Should he remain a Giant, there is also a team Option in 2022 for $22 MIL – or a $5 MIL Buyout.
This contract calls for him to make at least $130 MIL over 6 years, but would be $147 MIL/7 YRs if the club picks up the 7th year. If Cueto bails after 2017, he would only have earned $37.7 MIL for 2016 and 2017 combined.
A brilliant move by Sabean to have done the deal that way.
Cueto, for the record, typically is not as strong following his top 6 Cy Young finishes in 2012, 2014 and 2016. you could actually say he has the odd number curse.
Buster Posey – C (30): The premiere Catcher in the National League will earn $21. 4 MIL for each of the next five years.
Our Chief Writer Hunter Stokes has argued that the team should really think about moving him to 1st Base on a more permanent basis considering the club will pay him $107 MIL over that time span.
The numbers took a little bit of a dip in 2016. Catching all of these games over the years will continue to limit his output, and now you are paying him among the top salaries across the league.
Something to look out for. Posey is a Free Agent after the ’21 year – when he will be 35.
Matt Cain – SP (32): It is tough to imagine that Cain is just 32 as he has had multiple poor years in a row for the organization. He is in Year 7 of a 8 YRs/$140 MIL deal. Health has been an issue with just Starting 73 Games over the last 4 years.
Cain may struggle to maintain a spot in the Giants rotation in 2017, and will certainly be bought out of his 2018 Team Option. Essentially it coats San Fran $28.5 MIL to have him this campaign. Yikes…
Jeff Samardzija – SP (32): The ‘Shark’ had a nice bounce back season for the Giants in 2016, and that is good to hear for Giants fans because he will make $19.8 MIL per season for the next 4 years.
Hunter Pence – OF (34): The often injured OF will make $18.5 per annum the next 2 straight years. Pence has only played in 158 Games over the last 2 campaigns, although he has hit usual power numbers in that time with 22 hRs and 97 RBI.
Denard Span – OF (33): Span will earn $11 MIL in both 2017 and 2018 – prior to a Team Option in 2019 of $12 MIL – or a Buyout of $4 MIL. At worst, he will cost the club $26 MIL over the next 2 years (and 3 YRs/$31 MIL overall) if the club bails on him after 2018.
Span had a down year in 2016, although it was not bad by any means, He will try to rebound in 2017, and is not overpaid at all yet.
The popular RF also has hit pretty close to his 3 career Slash Line of .284/.339/.470 during those years as well. If the Giants can keep him upright then he is full value for the money he is being paid.
Madison Bumgarner – SP (27): MadBum has 4 straight NL CY Young top 10 finishes, and finally will be paid an 8 figure salary in 2017 – with pulling down $11.5 MIL.

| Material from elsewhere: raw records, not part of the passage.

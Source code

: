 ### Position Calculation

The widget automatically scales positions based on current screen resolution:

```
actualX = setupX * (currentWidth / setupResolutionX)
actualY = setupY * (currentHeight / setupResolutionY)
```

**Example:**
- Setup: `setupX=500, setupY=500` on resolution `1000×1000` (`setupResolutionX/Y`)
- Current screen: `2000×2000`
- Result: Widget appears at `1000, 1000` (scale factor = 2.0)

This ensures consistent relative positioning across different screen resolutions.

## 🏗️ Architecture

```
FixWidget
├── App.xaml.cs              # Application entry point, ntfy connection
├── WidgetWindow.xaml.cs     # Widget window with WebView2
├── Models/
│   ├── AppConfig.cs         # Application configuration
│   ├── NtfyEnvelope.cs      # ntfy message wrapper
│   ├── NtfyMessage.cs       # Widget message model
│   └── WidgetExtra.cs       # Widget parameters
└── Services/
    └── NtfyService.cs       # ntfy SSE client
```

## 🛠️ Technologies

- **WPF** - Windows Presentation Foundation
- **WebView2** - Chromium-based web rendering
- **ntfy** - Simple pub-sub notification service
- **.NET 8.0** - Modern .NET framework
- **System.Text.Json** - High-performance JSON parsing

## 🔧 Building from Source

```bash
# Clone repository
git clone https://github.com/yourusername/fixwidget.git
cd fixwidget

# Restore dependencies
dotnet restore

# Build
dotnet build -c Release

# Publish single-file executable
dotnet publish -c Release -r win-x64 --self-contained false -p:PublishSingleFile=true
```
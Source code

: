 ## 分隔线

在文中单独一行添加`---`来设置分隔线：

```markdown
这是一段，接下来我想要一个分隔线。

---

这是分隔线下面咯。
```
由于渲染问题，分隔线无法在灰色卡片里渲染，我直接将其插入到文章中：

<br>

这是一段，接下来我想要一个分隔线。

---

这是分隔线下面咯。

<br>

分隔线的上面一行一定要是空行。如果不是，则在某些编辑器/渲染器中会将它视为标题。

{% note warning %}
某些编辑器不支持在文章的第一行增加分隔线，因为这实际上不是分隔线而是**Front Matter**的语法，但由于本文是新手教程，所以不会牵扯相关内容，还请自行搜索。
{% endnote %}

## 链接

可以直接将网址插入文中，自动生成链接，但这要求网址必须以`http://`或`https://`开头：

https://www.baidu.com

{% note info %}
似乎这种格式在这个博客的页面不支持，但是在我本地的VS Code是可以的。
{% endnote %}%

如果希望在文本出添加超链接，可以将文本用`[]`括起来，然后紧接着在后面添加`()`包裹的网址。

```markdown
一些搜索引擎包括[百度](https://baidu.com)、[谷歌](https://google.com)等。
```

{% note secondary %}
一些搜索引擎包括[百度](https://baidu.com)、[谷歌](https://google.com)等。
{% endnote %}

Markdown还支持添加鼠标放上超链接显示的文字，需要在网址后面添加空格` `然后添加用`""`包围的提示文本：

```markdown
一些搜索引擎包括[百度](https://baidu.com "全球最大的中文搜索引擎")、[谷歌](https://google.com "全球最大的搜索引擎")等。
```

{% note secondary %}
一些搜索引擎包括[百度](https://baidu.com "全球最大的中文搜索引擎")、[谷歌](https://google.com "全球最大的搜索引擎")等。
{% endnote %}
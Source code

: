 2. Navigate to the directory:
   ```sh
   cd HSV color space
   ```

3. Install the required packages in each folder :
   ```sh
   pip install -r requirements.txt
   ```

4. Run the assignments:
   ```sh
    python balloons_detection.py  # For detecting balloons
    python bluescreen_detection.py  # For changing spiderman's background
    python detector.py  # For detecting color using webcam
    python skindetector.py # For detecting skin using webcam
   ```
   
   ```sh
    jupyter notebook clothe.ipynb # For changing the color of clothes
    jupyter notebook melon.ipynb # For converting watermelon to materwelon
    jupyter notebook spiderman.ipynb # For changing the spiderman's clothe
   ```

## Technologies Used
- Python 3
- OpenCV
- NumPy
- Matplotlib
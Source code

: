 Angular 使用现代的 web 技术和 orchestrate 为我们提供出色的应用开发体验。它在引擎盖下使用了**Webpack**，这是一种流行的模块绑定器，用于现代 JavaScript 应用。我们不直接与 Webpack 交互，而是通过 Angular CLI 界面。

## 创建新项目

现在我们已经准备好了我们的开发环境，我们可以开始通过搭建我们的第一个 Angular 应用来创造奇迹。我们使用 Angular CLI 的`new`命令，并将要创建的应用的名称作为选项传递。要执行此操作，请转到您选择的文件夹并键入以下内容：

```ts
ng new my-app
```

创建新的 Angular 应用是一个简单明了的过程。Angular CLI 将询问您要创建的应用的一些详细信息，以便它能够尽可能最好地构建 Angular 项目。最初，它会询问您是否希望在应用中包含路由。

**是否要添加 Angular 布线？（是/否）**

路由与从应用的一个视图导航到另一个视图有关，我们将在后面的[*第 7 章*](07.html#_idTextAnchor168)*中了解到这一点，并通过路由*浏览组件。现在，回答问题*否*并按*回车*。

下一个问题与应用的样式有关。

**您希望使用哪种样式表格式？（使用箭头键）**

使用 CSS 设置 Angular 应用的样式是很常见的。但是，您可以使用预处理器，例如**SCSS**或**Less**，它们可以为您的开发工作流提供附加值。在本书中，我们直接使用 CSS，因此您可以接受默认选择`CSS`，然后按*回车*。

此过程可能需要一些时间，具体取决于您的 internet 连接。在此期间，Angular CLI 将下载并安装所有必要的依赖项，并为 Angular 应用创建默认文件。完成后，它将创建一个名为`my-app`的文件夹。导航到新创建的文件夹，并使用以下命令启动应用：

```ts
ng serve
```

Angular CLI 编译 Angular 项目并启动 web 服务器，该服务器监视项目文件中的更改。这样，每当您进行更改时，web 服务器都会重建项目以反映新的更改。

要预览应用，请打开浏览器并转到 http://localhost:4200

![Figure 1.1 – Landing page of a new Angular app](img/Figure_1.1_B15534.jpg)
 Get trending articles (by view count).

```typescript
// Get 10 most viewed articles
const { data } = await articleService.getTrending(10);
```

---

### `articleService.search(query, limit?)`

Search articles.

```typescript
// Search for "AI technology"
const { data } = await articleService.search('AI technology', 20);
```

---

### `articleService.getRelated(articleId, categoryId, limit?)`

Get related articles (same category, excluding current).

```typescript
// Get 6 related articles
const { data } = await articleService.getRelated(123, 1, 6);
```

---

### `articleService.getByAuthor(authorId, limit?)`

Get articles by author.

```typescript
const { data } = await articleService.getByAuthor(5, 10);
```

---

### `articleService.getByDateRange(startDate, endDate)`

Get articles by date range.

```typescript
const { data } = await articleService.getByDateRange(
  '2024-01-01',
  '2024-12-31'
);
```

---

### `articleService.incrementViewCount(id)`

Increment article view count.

Not that his $12 MIL 2018 Team Option would ever be in question of being exercised, but the LHP can also guarantee his Team Option by lugging just 173.1 IP in 2017. Needless to say Bumgarner’s contract is one of the best valued contracts on the board in the MLB.
Brandon Belt – 1B/OF (29): Belt will make $8.8 MIL in 2017 – before running into a yearly salary of $16 MIL per season from 2018 – 2021. Belt is coming off career highs across the board in 2016 for offensive categories – and saw his 1st ALL – Star Game.
Brandon Crawford – SS (30): Much like Belt, Crawford continues to improve each year as a hitter, and he has also won back to back Gold Gloves. His contract pays him $8.2 MIL in 2017 – before escalating to $15.2 MIL for each year between 2018 – 2021 afterward.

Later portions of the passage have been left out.